Prosperity Gospel is Spiritually Bankrupt

Here is a Spiritual Conundrum submitted to Spiritual Insights for Everyday Life by a reader named Richard Neer:

Hi Lee,

What is your position on Prosperity Gospel? I find the notion ridiculous, if not downright absurd! The premise that tithing promises health and wealth seems quite far-fetched. It does not promote spiritual growth. In fact, the only growth I see it promoting is the personal pocketbooks of the pastors and/or preachers behind the pulpit. Though I can understand and agree that donations to church groups and organizations can be fulfilling for some and even, to a degree, necessary for the continued existence of an organization (non-profit, in theory!), the in-your-face over-the-top request below is one I can’t fathom how anyone can actually make with a straight face, much less be absolutely serious about.

This current CNN article just shocks me and makes me wonder, “Is humanity so hopelessly lost, or are people just that ignorant these days?”

http://www.cnn.com/2015/03/13/living/creflo-dollar-jet-feat/index.html

Thanks for the good question, Richard. Short version: I agree with you 100%!

Prosperity Gospel

Prosperity Gospel

How Prosperity Gospel even qualifies as a religious teaching is beyond me. Yes, Prosperity Gospel preachers talk about God, the Bible, and other religious subjects. But the goal of this “Gospel” has nothing to do with love for God or love for the neighbor. Instead, it’s all about gaining worldly wealth and success for oneself.

That, to me, is not religion. It is a spiritually bankrupt substitute for religion.

However, despite its spiritual bankruptcy, it does serve a use for some people as a stepping stone toward something better—which, I believe, is why God allows it to exist.

First, what is Prosperity Gospel?

Prosperity Gospel

Prosperity Gospel, or Prosperity theology, is the idea that if we have faith that God wants us to be wealthy, affirm God’s desire to bless us with wealth, pray for that blessing, and make generous contributions to the church, God will indeed bless us with abundant material wealth and success.

The New Age version is often called “prosperity consciousness.”

In churches that preach the Prosperity Gospel, wealth is seen as synonymous not only with success, but with being in God’s favor and good graces.

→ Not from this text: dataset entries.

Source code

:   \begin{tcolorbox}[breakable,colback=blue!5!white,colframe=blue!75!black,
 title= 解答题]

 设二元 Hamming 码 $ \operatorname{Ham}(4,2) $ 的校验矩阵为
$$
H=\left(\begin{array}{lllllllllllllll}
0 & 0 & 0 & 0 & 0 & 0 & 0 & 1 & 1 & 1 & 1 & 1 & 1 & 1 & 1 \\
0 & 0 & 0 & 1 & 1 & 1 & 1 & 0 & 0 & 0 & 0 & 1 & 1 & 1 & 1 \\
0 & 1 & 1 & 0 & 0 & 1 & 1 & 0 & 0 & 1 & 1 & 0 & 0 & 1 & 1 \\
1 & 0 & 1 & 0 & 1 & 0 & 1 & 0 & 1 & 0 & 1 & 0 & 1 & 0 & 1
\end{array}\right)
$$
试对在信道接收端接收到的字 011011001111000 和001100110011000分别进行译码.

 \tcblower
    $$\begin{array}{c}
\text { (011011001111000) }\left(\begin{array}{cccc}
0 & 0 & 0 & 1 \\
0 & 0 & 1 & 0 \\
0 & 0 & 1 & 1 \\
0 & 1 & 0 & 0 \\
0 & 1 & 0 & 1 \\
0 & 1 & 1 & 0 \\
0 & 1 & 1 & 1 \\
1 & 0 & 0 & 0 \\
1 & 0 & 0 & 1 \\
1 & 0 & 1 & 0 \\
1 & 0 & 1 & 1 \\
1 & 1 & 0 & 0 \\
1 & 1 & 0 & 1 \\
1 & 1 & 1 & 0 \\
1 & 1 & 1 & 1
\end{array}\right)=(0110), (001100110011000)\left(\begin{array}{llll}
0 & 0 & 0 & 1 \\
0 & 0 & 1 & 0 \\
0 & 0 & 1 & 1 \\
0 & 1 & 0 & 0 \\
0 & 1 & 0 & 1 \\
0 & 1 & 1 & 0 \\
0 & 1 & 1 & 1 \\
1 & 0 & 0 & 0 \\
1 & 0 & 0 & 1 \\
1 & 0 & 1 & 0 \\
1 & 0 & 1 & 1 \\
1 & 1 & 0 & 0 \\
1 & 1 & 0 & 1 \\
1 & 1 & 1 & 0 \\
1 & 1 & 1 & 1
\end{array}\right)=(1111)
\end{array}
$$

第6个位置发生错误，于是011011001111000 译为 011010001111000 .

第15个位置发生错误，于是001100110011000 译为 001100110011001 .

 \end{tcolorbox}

Prosperity Gospel preachers themselves are usually the most successful practitioners of their “Gospel.” They live in luxurious houses, drive fancy cars, and generally display their wealth quite openly. In fact, they often point to themselves and their ministry as proof of the truth of the Prosperity Gospel.

And their people eat it up.

It doesn’t seem to occur to these people that their own hard work is what’s bankrolling the high-living preachers with their fancy church headquarters and posh homes. Instead, the people who follow these preachers take it as inspiration and proof that they themselves can also become wealthy, live in posh houses, and drive fancy cars.

Prosperity Gospel is materialism with a religious veneer

It’s a toxic mix driven by an unbridled desire for wealth. That is obvious to any objective outside observer. But from the inside, it looks like God’s own Gospel truth.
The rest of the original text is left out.